** What this task involves **
Every line containing the string "pred" should be returned from the records.

- Opening Delimiter -

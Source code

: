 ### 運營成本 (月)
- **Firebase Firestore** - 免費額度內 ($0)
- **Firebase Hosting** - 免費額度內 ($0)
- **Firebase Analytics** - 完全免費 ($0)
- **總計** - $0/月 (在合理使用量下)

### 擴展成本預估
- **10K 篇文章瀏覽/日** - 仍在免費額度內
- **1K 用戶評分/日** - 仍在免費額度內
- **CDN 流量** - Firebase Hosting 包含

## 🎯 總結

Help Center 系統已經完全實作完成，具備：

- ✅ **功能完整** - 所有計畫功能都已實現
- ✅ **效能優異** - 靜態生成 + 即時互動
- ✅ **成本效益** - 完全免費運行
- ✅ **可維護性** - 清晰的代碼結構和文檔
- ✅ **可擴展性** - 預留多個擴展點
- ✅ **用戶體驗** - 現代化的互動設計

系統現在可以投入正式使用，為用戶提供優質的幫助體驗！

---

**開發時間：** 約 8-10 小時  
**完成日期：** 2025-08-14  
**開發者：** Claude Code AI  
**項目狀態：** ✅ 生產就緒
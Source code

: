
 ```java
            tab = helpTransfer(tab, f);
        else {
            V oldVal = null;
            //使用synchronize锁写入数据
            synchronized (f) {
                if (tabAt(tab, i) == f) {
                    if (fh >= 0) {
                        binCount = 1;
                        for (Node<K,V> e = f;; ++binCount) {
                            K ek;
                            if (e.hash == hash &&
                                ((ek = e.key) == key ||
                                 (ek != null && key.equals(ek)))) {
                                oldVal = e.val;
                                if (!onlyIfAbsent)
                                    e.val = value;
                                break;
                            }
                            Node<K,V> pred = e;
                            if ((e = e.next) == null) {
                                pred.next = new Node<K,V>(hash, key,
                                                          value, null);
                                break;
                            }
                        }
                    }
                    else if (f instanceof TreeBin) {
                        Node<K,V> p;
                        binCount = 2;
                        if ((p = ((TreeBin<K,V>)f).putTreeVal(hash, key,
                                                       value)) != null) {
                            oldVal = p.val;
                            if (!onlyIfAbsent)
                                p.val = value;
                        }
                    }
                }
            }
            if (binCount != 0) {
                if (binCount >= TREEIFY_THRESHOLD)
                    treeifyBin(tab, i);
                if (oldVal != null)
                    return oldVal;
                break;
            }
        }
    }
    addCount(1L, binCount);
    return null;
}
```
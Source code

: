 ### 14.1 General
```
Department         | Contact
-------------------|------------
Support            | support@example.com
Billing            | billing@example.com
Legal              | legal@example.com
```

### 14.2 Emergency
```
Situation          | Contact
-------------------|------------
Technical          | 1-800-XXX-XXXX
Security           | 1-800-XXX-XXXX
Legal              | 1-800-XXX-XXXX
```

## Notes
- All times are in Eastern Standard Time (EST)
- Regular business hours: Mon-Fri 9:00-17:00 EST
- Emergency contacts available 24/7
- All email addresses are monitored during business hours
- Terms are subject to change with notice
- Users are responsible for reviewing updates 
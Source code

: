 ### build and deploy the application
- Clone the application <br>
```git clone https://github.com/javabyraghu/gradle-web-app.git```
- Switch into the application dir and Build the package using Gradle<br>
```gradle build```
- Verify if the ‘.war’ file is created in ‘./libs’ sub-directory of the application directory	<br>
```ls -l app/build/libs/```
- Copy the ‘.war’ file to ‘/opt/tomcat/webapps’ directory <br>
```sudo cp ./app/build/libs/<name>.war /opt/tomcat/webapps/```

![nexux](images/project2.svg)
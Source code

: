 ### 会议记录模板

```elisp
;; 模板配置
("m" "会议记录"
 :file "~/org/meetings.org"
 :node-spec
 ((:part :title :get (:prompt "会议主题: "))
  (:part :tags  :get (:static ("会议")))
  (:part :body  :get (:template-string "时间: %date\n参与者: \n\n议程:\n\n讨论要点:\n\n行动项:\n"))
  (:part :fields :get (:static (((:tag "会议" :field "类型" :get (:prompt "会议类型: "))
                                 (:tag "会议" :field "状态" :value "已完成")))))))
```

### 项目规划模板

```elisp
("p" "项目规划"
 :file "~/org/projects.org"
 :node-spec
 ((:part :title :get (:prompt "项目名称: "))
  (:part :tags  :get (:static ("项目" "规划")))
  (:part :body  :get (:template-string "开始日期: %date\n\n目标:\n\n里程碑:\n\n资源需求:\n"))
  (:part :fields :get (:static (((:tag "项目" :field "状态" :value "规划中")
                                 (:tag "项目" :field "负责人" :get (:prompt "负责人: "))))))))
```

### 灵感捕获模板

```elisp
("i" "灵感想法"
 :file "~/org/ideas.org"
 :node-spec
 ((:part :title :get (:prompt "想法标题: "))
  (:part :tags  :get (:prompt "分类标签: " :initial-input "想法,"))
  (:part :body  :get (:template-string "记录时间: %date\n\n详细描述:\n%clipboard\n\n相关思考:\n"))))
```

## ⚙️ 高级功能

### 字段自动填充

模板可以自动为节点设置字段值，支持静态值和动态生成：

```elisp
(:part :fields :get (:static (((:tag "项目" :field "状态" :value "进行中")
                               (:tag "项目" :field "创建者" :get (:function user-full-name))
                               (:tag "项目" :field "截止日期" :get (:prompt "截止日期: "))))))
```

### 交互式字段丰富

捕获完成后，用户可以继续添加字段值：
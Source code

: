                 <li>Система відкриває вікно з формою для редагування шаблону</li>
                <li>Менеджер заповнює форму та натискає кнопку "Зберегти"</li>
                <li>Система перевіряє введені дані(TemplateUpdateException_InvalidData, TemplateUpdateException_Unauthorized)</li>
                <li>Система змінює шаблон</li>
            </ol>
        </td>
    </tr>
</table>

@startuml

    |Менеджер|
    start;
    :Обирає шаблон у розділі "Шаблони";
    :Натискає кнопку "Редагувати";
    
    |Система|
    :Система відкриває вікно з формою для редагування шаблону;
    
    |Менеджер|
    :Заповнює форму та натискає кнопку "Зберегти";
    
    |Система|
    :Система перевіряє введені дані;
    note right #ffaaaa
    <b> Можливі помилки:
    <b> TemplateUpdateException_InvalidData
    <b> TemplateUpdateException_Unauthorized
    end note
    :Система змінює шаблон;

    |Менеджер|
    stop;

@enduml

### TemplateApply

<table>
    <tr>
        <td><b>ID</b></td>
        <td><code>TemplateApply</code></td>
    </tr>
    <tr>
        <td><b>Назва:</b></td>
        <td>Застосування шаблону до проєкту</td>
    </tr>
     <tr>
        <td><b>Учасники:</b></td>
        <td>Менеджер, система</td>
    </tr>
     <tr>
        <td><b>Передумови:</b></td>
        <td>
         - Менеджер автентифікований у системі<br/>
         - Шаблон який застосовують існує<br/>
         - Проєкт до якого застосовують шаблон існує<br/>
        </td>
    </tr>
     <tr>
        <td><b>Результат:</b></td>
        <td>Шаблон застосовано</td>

- Closing Delimiter -

** Response to this exercise **
                            Node<K,V> pred = e;
                                pred.next = new Node<K,V>(hash, key,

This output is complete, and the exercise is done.